I’m hoping against hope that it’s not only conservatives who understand that a rebirth of prosperity is only possible to the extent the private sector is left alone. I’m hoping that people will come to understand what corporate execs understand; that, cronyism notwithstanding, the more government intervenes into the private sector the more distorted the pricing of goods and services, and the more difficult/uncertain the forward planning—which breeds apprehension, which results in record cash on balance sheets and a strong reluctance to invest/expand/hire. Remember, if you’re old enough, the gas lines in the ’70s. Remember, you are old enough, the real estate bubble in the 2000s. Remember the rise, then crash, of auto sales that coincided with “Cash for Clunkers”. Remember the rise, then crash, of home sales that coincided with the “Homebuyers Tax Credit”. Pay attention to the education/student loan bubble we’re currently experiencing. Pay attention to the Fed’s pricing of today’s bond market. I could write volumes on where government price-fixing, of whatever mode, has produced unsavory results.
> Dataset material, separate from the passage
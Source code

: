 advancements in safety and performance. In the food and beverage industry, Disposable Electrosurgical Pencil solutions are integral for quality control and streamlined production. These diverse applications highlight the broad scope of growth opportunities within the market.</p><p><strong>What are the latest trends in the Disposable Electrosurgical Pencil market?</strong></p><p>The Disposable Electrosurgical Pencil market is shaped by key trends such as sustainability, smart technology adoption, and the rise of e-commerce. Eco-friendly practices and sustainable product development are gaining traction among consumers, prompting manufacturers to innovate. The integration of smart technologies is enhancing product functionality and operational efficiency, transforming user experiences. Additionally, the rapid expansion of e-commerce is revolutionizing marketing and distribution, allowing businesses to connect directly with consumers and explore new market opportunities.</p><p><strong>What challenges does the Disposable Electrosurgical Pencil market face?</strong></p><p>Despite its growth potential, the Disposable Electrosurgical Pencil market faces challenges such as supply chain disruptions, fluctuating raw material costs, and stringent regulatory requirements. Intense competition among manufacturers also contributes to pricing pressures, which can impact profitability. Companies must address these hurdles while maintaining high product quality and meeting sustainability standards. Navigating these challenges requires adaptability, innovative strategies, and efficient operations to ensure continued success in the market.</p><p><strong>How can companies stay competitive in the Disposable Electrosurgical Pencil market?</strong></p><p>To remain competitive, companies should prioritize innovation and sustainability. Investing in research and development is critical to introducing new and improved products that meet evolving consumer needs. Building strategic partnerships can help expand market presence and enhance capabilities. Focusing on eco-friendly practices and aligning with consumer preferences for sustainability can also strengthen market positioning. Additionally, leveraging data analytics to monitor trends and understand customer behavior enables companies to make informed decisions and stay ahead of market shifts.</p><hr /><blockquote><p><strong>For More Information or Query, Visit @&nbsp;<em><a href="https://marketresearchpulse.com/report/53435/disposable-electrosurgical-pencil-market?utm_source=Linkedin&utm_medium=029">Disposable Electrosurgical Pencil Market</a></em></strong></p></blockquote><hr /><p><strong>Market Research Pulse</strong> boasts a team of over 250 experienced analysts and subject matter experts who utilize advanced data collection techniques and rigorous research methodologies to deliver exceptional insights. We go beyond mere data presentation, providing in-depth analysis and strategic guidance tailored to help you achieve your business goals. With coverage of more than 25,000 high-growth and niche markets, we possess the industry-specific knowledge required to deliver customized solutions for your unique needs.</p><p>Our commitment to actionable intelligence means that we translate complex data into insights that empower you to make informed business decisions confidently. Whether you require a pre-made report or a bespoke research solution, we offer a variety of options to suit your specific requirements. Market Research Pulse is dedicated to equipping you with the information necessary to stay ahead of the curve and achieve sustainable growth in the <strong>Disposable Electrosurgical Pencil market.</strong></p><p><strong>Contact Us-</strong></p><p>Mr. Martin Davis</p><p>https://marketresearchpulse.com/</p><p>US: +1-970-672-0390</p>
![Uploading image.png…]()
Here’s another snippet from Mr. Meyerson’s article:
The U.S. corporations that make up the Standard & Poor’s index of the 500 largest publicly traded companies get almost half their revenue from sales abroad, according to a 2011 S&P analysis, and, despite all the hoopla about bringing manufacturing back to the States, much of their production is going to remain abroad. The rise of machines has, we all know, taken its toll on employment too. U.S. corporations are sitting on $1.7?trillion in cash, with share values and profits that render most of these businesses’ leaders happy campers. Even if the U.S. economy continues to fall far short of full employment, and even if the rate of workforce participation continues to decline, these businesses can still sell their products all over the world. Unlike in the 1930s, the shortfall in domestic consumption does not present them with a crisis but with perhaps nothing worse than a missed opportunity.
Here’s my take:
Mr. Meyerson, like so many surface dwellers, suffers from extreme Neo-Luddism, and a most pernicious affliction called protectionism. The “rise of machines”, from automobiles to computers, and the expansion into world markets have been nothing short of miraculous in terms of job growth in this country. To imagine a world where we couldn’t reach across borders and/or where we didn’t aggressively exploit innovation wherever we can create it, is to imagine a world of utter stagnation.
Oh, by the way, I typed this essay on the iPad I bought at the bustling, heavily staffed with U.S. workers, Best Buy store because of the wait at the bustling, heavily staffed with U.S workers, Apple Store was too long due to customers cramming in to spend their wages on affordable (thanks to Apple’s international reach) technology. And that’s just the tip of the iceberg when we consider the economic, right here at home, benefits resulting from all the stuff the consumer can do with that technology.